U.S. deploys radar system at Israel base to detect Iran missiles

The U.S. Army’s European Command deployed an early-warning radar system in Israel last week along with a 120-member support team, the weekly Defense News reported.

The move marks the first permanent presence in Israel of American military personnel. The high-powered radar system is meant to augment Israel’s defenses against Iranian ground-to-ground missiles.

According to Defense News, more than a dozen transport aircraft delivered the radar, its ancillary systems, equipment and technicians, as well as maintenance and security specialists to the Nevatim Air Force Base in the Negev. It has not yet been made operational.

The same system has been deployed for the past two years in Japan against possible missile launches from North Korea. The agreement to provide Israel with the system a few months ago was finalized during the visit by Defense Minister Ehud Barak and Israel Defense Forces Chief of Staff Gabi Ashkenazi in Washington in July.

The new radar will give Israel added minutes to respond to a missile launch, compared with the systems it currently uses. Assisted by data sent from American satellites, the system can detect Iranian missiles shortly after they are launched.

A link with the Arrow missile system makes it possible to launch a defensive missile, and increases the chance of intercepting the incoming missile while giving the home front more time to respond.

The deployment of the radar system may be understood in two contradictory ways. One is that it prevents Israel from taking independent action against Iran, which the United States has made clear in recent months it opposes. The radar system, and Americans stationed here, will restrain Israel, which would be wary about launching an attack that would endanger U.S. personnel.

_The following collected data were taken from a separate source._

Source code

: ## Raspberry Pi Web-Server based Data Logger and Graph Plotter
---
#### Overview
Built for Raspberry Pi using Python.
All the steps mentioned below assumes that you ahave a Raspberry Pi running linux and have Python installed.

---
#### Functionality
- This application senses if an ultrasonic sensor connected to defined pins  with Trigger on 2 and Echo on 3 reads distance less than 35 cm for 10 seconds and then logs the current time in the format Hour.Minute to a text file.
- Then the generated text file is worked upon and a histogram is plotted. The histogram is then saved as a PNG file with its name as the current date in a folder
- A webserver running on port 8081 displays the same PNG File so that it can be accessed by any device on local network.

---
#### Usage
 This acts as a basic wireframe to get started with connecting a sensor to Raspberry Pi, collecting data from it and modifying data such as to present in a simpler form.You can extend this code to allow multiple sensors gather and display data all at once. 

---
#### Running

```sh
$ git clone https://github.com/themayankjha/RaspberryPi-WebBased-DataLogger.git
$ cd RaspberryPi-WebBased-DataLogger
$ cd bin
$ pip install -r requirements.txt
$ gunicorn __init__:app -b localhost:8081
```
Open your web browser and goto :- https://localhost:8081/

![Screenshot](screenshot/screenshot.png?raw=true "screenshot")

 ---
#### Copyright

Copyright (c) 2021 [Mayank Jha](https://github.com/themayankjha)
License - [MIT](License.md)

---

On the other hand, the deployment of the radar system strengthens Israel’s defense against missiles if Israel and/or the United States attacks Iran’s nuclear facilities. The defense system could reduce casualties and damage to the home front from a response by Iran and its allies.

This would give decision-makers more freedom to attack Iran’s nuclear facilities. Defense officials said they had made arrangements to receive the equipment and personnel in “record time” – two months from the July talks.

In recent weeks, Israeli sources have tried to play down the presence of an American force on Israeli soil and have portrayed it as temporary until operation of the system is transferred to the Israelis.

In any case, information from early-warning satellites, which greatly increases the radar’s ability to pinpoint launches, will remain in American hands. The satellite ground station will be in Europe and transmit data to Israel.

The deployment of the radar system in Israel was an initiative by Republican Congressman Mark Kirk of Chicago, who, looking for a way to help Israel, persuaded the governments of both countries to implement the plan.

Israeli defense officials at first objected to the move, citing a possible limitation to the country’s freedom of action. But they acquiesced when it was decided that the system would be supported by data from the U.S. early-warning satellite.